In the records below, find the line with "of topological regularity." and the line with "spherical SOMs. To"; return exactly those lines and every line between them.
###
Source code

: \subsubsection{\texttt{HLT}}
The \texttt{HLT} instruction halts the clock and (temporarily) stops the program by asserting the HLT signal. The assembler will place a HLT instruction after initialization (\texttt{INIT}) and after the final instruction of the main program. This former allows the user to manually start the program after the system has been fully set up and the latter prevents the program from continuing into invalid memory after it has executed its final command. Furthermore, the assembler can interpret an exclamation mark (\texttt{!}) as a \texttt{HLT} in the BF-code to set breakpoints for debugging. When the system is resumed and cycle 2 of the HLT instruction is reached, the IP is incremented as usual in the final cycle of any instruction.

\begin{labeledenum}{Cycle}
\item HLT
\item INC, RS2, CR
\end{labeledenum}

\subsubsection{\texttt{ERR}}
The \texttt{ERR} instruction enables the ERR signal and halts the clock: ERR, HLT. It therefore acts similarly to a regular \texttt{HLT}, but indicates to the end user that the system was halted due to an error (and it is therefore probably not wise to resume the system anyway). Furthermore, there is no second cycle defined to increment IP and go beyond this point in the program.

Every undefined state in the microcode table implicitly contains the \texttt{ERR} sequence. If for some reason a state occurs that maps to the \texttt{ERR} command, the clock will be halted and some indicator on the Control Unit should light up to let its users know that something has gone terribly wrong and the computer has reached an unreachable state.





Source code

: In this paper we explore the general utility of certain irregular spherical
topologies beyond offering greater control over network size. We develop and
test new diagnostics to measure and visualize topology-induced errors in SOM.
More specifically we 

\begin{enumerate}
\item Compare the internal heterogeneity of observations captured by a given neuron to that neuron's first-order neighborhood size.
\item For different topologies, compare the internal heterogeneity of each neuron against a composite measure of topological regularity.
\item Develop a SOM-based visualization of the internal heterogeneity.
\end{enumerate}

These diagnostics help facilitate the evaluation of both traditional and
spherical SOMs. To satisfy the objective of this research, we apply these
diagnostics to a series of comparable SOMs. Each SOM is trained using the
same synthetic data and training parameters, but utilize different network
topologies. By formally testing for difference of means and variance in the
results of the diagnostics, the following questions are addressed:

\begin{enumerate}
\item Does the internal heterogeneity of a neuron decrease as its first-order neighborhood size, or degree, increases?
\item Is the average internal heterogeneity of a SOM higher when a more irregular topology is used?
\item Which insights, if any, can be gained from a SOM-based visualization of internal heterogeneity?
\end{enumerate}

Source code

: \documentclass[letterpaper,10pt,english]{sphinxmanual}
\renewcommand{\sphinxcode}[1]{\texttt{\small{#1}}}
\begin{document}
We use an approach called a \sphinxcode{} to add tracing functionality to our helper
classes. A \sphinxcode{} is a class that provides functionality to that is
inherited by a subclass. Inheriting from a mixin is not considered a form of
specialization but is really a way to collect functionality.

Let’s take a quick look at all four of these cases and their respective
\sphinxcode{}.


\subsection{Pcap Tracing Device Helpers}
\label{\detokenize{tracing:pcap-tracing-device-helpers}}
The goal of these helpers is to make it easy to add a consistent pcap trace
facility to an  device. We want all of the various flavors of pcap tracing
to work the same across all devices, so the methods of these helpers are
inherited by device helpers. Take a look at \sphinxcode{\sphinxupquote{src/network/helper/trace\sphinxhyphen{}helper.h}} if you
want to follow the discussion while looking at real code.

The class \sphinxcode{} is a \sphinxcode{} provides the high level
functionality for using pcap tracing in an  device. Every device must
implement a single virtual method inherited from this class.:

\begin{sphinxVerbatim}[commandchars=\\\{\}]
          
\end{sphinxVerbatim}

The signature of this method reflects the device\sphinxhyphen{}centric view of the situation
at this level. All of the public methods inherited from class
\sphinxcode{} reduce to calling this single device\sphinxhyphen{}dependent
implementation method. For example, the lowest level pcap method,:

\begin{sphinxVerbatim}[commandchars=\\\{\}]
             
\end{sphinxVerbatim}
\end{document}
###
→ EXERCISE ANSWER
\item For different topologies, compare the internal heterogeneity of each neuron against a composite measure of topological regularity.
\item Develop a SOM-based visualization of the internal heterogeneity.
\end{enumerate}

These diagnostics help facilitate the evaluation of both traditional and
spherical SOMs. To satisfy the objective of this research, we apply these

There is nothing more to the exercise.